MCVEIGH (voice-over): I got in the car, cranking it over.  I pumped the gas

like one half pump.  I‘m thinking, (EXPLETIVE DELETED), you‘re smelling

gas, you‘re draining the battery.  OK, it‘s flooding.  Hold it to the

floor.  It started right up.  So I‘m gunning it, trying to warm it up. 

It‘s not going anywhere.  I‘m thinking, OK, ths is—I‘m at about five

minutes now from the blast.  You don‘t want to be apprehended in Oklahoma

City, you know, five minutes after. 

POTOK: It‘s fairly remarkable to listen to him talking about how he finally

gets things started.  You know, meanwhile, there‘s absolute carnage behind

him.  But then he pulls that old beater onto the highway. 
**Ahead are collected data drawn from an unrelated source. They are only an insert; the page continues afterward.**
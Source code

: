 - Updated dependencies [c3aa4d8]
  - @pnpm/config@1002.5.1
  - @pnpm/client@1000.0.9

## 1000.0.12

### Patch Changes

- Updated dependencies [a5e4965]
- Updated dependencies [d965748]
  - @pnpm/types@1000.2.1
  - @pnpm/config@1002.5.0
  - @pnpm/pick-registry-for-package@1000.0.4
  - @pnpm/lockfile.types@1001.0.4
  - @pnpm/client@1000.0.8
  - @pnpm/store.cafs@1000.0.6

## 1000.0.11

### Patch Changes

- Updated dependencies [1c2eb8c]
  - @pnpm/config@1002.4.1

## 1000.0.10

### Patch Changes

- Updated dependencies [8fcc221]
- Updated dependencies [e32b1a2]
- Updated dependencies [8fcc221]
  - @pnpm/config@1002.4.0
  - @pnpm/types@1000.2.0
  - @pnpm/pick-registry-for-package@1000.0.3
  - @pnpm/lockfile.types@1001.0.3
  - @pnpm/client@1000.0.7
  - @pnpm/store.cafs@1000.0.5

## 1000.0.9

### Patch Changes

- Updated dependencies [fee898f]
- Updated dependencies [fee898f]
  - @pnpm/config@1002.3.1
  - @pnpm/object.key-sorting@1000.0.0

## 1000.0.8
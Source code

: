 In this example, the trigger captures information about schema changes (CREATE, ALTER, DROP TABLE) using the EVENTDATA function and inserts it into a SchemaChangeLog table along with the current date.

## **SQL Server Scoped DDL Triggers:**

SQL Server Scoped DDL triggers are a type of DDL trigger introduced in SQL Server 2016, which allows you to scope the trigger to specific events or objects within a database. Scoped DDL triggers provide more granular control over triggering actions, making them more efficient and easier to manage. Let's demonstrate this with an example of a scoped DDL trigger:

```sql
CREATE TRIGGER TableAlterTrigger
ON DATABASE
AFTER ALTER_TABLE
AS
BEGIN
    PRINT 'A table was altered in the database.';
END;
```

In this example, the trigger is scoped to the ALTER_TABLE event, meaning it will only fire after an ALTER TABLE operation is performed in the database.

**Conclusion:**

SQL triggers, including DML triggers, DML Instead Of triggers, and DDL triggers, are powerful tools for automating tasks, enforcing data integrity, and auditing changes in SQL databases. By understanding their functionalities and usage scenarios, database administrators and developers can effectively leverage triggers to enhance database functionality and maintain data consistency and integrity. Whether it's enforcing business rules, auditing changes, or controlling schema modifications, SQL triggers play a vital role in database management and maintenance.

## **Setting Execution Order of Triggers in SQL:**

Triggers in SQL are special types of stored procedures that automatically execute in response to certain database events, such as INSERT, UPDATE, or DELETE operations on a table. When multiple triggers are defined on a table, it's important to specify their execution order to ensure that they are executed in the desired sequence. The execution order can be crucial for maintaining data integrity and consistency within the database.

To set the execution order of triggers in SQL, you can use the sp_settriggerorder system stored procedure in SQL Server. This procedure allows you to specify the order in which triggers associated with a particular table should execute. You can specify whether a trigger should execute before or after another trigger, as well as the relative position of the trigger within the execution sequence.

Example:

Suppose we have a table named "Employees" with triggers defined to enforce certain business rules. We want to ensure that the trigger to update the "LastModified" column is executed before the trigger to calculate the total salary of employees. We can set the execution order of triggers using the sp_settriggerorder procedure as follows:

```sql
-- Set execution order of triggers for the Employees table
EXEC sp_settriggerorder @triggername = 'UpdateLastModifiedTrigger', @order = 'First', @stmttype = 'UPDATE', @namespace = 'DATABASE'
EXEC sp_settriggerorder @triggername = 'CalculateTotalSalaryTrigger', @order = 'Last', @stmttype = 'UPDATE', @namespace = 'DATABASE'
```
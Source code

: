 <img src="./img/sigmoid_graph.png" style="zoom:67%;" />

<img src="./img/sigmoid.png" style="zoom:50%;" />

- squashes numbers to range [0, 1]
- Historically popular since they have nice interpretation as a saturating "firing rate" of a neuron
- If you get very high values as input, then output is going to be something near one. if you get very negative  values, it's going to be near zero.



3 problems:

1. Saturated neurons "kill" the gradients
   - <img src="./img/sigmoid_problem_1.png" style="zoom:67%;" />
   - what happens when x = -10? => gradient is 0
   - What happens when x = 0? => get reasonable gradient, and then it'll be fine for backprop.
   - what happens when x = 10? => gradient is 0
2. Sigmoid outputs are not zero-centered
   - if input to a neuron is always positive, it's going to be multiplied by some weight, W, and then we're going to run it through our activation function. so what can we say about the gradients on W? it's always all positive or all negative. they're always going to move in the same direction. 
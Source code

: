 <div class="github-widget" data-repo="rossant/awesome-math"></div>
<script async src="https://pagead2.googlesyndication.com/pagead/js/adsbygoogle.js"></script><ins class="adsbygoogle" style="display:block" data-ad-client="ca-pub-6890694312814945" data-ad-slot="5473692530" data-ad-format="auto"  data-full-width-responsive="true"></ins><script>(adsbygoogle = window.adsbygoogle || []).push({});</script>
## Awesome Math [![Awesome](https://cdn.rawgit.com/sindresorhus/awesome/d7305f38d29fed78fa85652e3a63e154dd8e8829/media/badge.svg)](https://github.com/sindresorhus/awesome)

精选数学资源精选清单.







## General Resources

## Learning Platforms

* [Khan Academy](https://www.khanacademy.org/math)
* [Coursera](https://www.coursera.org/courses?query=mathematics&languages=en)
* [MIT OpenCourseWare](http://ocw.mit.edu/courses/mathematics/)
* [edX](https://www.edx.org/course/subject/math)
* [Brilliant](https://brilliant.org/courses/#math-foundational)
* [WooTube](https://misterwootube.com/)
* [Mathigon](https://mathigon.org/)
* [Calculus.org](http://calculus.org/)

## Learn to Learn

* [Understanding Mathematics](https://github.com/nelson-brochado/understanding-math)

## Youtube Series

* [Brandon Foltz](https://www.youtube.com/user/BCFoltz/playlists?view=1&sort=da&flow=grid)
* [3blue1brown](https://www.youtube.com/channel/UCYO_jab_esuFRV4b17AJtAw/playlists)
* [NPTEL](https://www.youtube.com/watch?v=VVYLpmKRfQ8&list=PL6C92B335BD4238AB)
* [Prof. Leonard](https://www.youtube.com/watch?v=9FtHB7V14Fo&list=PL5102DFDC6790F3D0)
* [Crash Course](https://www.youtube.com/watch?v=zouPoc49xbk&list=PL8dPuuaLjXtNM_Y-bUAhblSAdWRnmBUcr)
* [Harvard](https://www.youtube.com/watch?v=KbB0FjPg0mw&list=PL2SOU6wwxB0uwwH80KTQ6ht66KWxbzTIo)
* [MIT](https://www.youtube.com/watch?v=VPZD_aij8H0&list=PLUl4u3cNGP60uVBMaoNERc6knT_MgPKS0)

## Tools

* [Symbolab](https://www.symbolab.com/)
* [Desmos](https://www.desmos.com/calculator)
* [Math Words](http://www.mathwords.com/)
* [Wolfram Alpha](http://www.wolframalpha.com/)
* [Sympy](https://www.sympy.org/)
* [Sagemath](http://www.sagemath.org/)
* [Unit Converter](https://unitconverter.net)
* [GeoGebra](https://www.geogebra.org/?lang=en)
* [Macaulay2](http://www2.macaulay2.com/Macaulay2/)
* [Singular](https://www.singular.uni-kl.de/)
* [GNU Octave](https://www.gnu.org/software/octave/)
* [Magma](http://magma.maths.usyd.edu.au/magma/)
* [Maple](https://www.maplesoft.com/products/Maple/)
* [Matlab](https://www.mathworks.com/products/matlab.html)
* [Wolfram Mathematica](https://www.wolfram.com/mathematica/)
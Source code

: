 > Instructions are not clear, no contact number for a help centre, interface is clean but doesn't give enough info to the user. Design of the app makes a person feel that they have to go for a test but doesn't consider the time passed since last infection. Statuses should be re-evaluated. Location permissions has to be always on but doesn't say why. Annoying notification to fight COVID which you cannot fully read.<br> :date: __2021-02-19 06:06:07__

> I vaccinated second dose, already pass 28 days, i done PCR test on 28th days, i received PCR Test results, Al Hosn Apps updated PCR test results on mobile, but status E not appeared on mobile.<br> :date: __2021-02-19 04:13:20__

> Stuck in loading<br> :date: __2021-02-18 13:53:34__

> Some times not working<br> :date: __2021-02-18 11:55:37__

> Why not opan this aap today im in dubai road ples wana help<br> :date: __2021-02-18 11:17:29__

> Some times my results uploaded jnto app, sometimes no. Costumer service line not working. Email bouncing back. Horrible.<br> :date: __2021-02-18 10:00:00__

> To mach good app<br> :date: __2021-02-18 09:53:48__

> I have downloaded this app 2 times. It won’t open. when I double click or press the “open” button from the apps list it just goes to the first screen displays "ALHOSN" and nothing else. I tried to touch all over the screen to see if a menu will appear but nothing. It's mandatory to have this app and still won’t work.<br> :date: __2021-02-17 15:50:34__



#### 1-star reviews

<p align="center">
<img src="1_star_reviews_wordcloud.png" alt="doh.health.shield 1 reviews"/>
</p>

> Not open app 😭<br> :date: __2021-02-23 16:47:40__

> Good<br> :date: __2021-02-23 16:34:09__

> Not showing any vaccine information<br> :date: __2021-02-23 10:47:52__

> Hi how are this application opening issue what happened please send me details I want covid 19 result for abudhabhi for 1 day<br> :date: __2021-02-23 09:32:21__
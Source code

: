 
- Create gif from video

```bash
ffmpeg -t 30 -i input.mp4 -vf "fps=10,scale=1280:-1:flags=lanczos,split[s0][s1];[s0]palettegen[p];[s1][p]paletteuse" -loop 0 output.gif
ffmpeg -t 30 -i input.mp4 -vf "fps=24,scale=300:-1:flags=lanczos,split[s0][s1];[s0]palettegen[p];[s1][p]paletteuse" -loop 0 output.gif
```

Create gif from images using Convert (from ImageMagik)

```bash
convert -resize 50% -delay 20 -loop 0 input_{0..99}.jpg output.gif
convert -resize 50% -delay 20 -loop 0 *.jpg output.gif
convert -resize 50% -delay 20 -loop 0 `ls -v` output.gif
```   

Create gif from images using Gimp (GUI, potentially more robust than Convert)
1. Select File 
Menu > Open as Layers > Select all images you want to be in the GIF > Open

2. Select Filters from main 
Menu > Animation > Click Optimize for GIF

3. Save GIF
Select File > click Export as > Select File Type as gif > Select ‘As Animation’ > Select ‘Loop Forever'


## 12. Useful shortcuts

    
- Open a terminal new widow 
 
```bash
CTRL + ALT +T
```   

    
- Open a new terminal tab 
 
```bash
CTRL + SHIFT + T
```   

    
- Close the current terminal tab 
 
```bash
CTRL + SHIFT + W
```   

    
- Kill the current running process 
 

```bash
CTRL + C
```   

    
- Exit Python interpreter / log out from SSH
MCVEIGH: I pulled out, stopped at every stoplight in all direction and I

was moving with it, using my directions, moving normal speed.  I do know,

again, like in military, you‘ve got this adrenaline pumping, but you force

yourself to stay calm and not be noticed. 

MICHEL: If you were to be up in a traffic helicopter looking down, you

would see everyone racing to this crippled building, where 168 lives have

just been snuffed out, 500 more people injured, people trapped, smoke,

fire.  And you would just see this one car going in the opposite direction. 

MADDOW: Although the old Mercury is finally running, as McVeigh heads north

toward the Kansas border, there is still one major problem with the car. 

The license plates are missing.  McVeigh claims that this isn‘t an

oversight.  That he planned it all along. 

MCVEIGH: At this point, since I had given—dealt myself a wildcard with

leaving the license plate off, because when you leave a license plate off,

you cannot predict who‘s going to pull you over and when.  So that entire

trip, every inch my tire rolls on the interstate, I‘m probably thinking,

OK, what am I gonna do at this inch if this happens?  What am I gonna do at

this inch? 

HERBECK: I just can‘t see how he would leave that plate off, because so

much of his plan was very meticulously thought out.  It always perplexed

me. 

POTOK: Then, finally, he is indeed pulled over.  Not a big surprise given

he‘s driving down the road in an old car with no license plate at all. 

MADDOW: Just 75 minutes after the bombing, McVeigh is pulled to the side of

the highway by Oklahoma State Trooper Charlie Hanger.  Up until this

moment, McVeigh says he is convinced he was making a clean getaway.  It

turns out he almost did. 

MCVEIGH: Hanger was a fluke, because he said his—he was just—at the

exit he pulled me over, I was within spitting distance of the exit.  He

said he was going to get to that exit because it was the county line, go up

on the overpass and turn around and head back.  They were requesting

assistance in Oklahoma and he was going to head that day.  Yes.  So I was

within, you know, one mile an hour more, in that 20 mile stretch, and he

wouldn‘t have seen me because I would have been past. 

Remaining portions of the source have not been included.